------ Task input ------

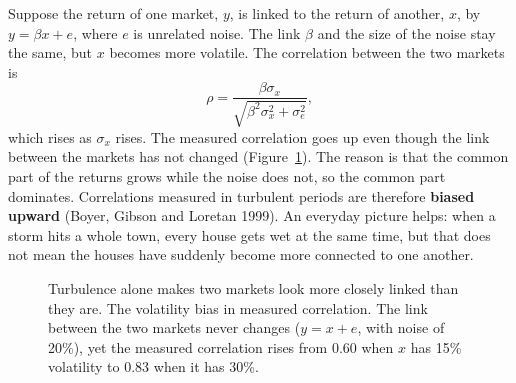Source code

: Suppose the return of one market, $y$, is linked to the return of another, $x$, by $y = \beta x + e$, where $e$ is unrelated noise. The link $\beta$ and the size of the noise stay the same, but $x$ becomes more volatile. The correlation between the two markets is
\begin{equation}
  \rho = \frac{\beta\sigma_x}{\sqrt{\beta^2\sigma_x^2 + \sigma_e^2}},
  \label{eq:13-bias}
\end{equation}
which rises as $\sigma_x$ rises. The measured correlation goes up even though the link between the markets has not changed (Figure~\ref{fig:13-bias}). The reason is that the common part of the returns grows while the noise does not, so the common part dominates. Correlations measured in turbulent periods are therefore \textbf{biased upward} (Boyer, Gibson and Loretan 1999). An everyday picture helps: when a storm hits a whole town, every house gets wet at the same time, but that does not mean the houses have suddenly become more connected to one another.

\begin{figure}[htbp]
\centering
{}
\caption{Turbulence alone makes two markets look more closely linked than they are. The volatility bias in measured correlation. The link between the two markets never changes ($y = x + e$, with noise of 20\%), yet the measured correlation rises from 0.60 when $x$ has 15\% volatility to 0.83 when it has 30\%.}
\label{fig:13-bias}
\end{figure}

------

Task details — The result should be every entry, word for word, and no pictures.

Result of the task —
Source code

: Suppose the return of one market, $y$, is linked to the return of another, $x$, by $y = \beta x + e$, where $e$ is unrelated noise. The link $\beta$ and the size of the noise stay the same, but $x$ becomes more volatile. The correlation between the two markets is
\begin{equation}
  \rho = \frac{\beta\sigma_x}{\sqrt{\beta^2\sigma_x^2 + \sigma_e^2}},
  \label{eq:13-bias}
\end{equation}
which rises as $\sigma_x$ rises. The measured correlation goes up even though the link between the markets has not changed (Figure~\ref{fig:13-bias}). The reason is that the common part of the returns grows while the noise does not, so the common part dominates. Correlations measured in turbulent periods are therefore \textbf{biased upward} (Boyer, Gibson and Loretan 1999). An everyday picture helps: when a storm hits a whole town, every house gets wet at the same time, but that does not mean the houses have suddenly become more connected to one another.

\begin{figure}[htbp]
\centering
{}
\caption{Turbulence alone makes two markets look more closely linked than they are. The volatility bias in measured correlation. The link between the two markets never changes ($y = x + e$, with noise of 20\%), yet the measured correlation rises from 0.60 when $x$ has 15\% volatility to 0.83 when it has 30\%.}
\label{fig:13-bias}
\end{figure}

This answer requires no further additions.